(Available records)

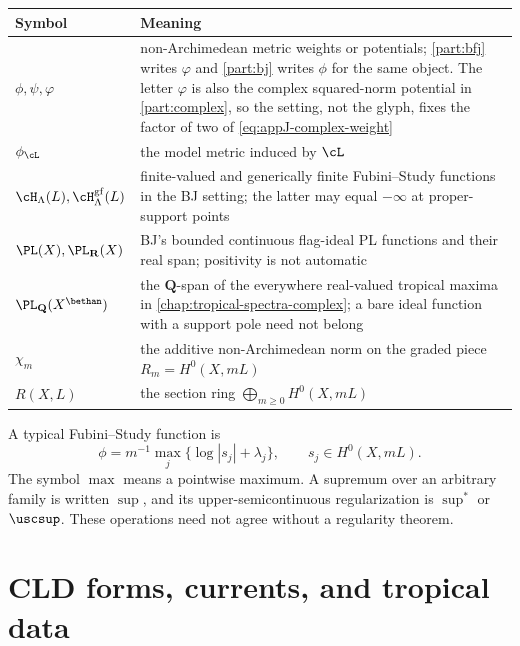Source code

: \begin{center}
\begin{tabular}{@{}p{}p{}@{}}
\toprule
Symbol & Meaning \\
\midrule
\(\phi,\psi,\varphi\)
  & non-Archimedean metric weights or potentials; \cref{part:bfj} writes
    \(\varphi\) and \cref{part:bj} writes \(\phi\) for the same object.  The
    letter \(\varphi\) is also the complex squared-norm potential in
    \cref{part:complex}, so the setting, not the glyph, fixes the factor of
    two of \eqref{eq:appJ-complex-weight} \\
\(\phi_\cL\)
  & the model metric induced by \(\cL\) \\
\(\cH_\Lambda(L),\cH^{\mathrm{gf}}_\Lambda(L)\)
  & finite-valued and generically finite Fubini--Study functions in the BJ
    setting; the latter may equal \(-\infty\) at proper-support points \\
\(\PL(X),\PL_{\mathbf R}(X)\)
  & BJ's bounded continuous flag-ideal PL functions and their real span;
    positivity is not automatic \\
\(\PL_{\mathbf Q}(X^{\bethan})\)
  & the \(\mathbf Q\)-span of the everywhere real-valued tropical maxima
    in \cref{chap:tropical-spectra-complex}; a bare ideal function with a
    support pole need not belong \\
\(\chi_m\)
  & the additive non-Archimedean norm on the graded piece
    \(R_m=H^0(X,mL)\) \\
\(R(X,L)\)
  & the section ring \(\bigoplus_{m\geq0}H^0(X,mL)\) \\
\bottomrule
\end{tabular}
\end{center}

A typical Fubini--Study function is
\[
 \phi=m^{-1}\max_j\{\log|s_j|+\lambda_j\},
 \qquad s_j\in H^0(X,mL).
\]
The symbol \(\max\) means a pointwise maximum.  A supremum over an arbitrary
family is written \(\sup\), and its upper-semicontinuous regularization is
\(\sup^*\) or \(\uscsup\).  These operations need not agree without a
regularity theorem.

\section{CLD forms, currents, and tropical data}
\label{sec:appK-cld}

(End Available records)

_Assignment_
Scan the material above. Extract every line in which the word "part" occurs.

_Written solution_
  & non-Archimedean metric weights or potentials; \cref{part:bfj} writes
    \(\varphi\) and \cref{part:bj} writes \(\phi\) for the same object.  The
    \cref{part:complex}, so the setting, not the glyph, fixes the factor of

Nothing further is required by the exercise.